At Victor's in the Ritz Carlton in New Orleans, freshwater prawns come with an exotic fruit compote and peanut satay ice cream, cilantro-and-olive-oil ice cream is alongside Gulf shrimp with a blood orange salad, and a bitter chocolate torte is combined with coriander ice cream.

At Spring in Chicago a roasted white nectarine tart comes with Tahitian vanilla bean-salsify ice cream, and a chocolate honeycomb is served with fennel ice cream, fresh yuzu and citrus confit. They make the apple pie ice cream served with spiced maple drizzle and candied maple pecans at Roxanne's in Larkspur, Calif., seem downright commonplace.

The Polo Grill in Tulsa, Okla., serves tapioca pudding with sweet corn ice cream, pineapple, sage and caramel syrup. At 160 Blue in Chicago, a baby Hawaiian baked pineapple comes with pina colada ice cream and roasted coconut. In a similar vein Atlas in Manhattan has tequila ice cream with vanilla-roasted pineapple and sesame ice cream alongside the kumquat confit.
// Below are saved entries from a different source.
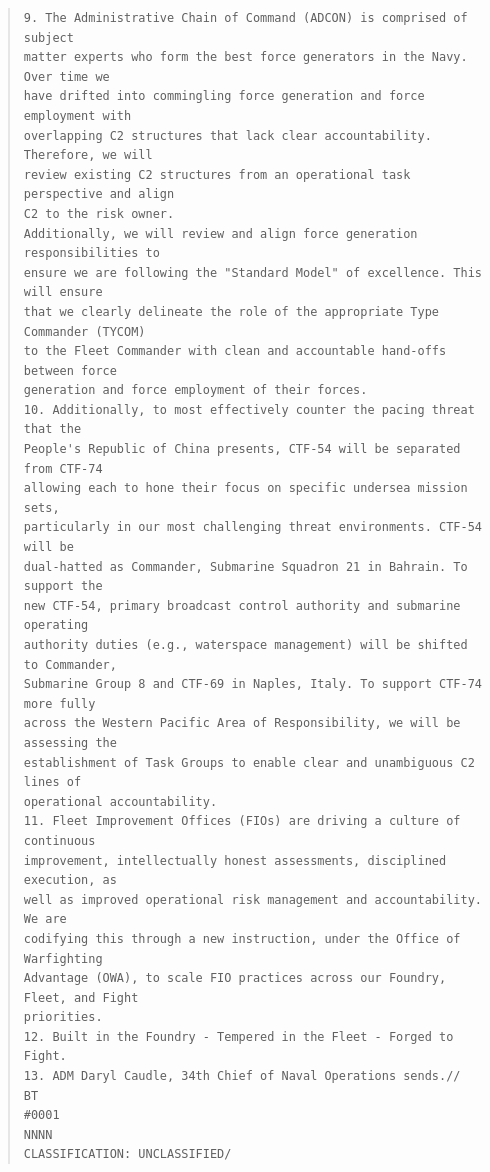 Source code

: \documentclass[../main.tex]{subfiles}
\begin{document}
\begin{quote}
\begin{verbatim}
9. The Administrative Chain of Command (ADCON) is comprised of subject
matter experts who form the best force generators in the Navy. Over time we
have drifted into commingling force generation and force employment with
overlapping C2 structures that lack clear accountability. Therefore, we will
review existing C2 structures from an operational task perspective and align
C2 to the risk owner.
Additionally, we will review and align force generation responsibilities to
ensure we are following the "Standard Model" of excellence. This will ensure
that we clearly delineate the role of the appropriate Type Commander (TYCOM)
to the Fleet Commander with clean and accountable hand-offs between force
generation and force employment of their forces.
10. Additionally, to most effectively counter the pacing threat that the
People's Republic of China presents, CTF-54 will be separated from CTF-74
allowing each to hone their focus on specific undersea mission sets,
particularly in our most challenging threat environments. CTF-54 will be
dual-hatted as Commander, Submarine Squadron 21 in Bahrain. To support the
new CTF-54, primary broadcast control authority and submarine operating
authority duties (e.g., waterspace management) will be shifted to Commander,
Submarine Group 8 and CTF-69 in Naples, Italy. To support CTF-74 more fully
across the Western Pacific Area of Responsibility, we will be assessing the
establishment of Task Groups to enable clear and unambiguous C2 lines of
operational accountability.
11. Fleet Improvement Offices (FIOs) are driving a culture of continuous
improvement, intellectually honest assessments, disciplined execution, as
well as improved operational risk management and accountability. We are
codifying this through a new instruction, under the Office of Warfighting
Advantage (OWA), to scale FIO practices across our Foundry, Fleet, and Fight
priorities.
12. Built in the Foundry - Tempered in the Fleet - Forged to Fight.
13. ADM Daryl Caudle, 34th Chief of Naval Operations sends.//
BT
#0001
NNNN
CLASSIFICATION: UNCLASSIFIED/
\end{verbatim}
\end{quote}
\end{document}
Earl Grey flavors the ice cream served with a napoleon of black mission fig puree atop a lemon tart at Twelve 12 in Chicago. And at Bamb in Miami Beach, Fla., a warm bittersweet chocolate cake calls not for a scoop of vanilla, hazelnut or caramel, but one of red bean. The customer can -- and often does -- request a different flavor.

And even without a complex array of tastes on the plate, dessert-eaters looking for an alternative to chocolate and vanilla have several choices at the new TanDa in New York. Some of the ice cream and sorbet flavors are rose petal-kumquat, charred mango-turmeric and peppered coconut.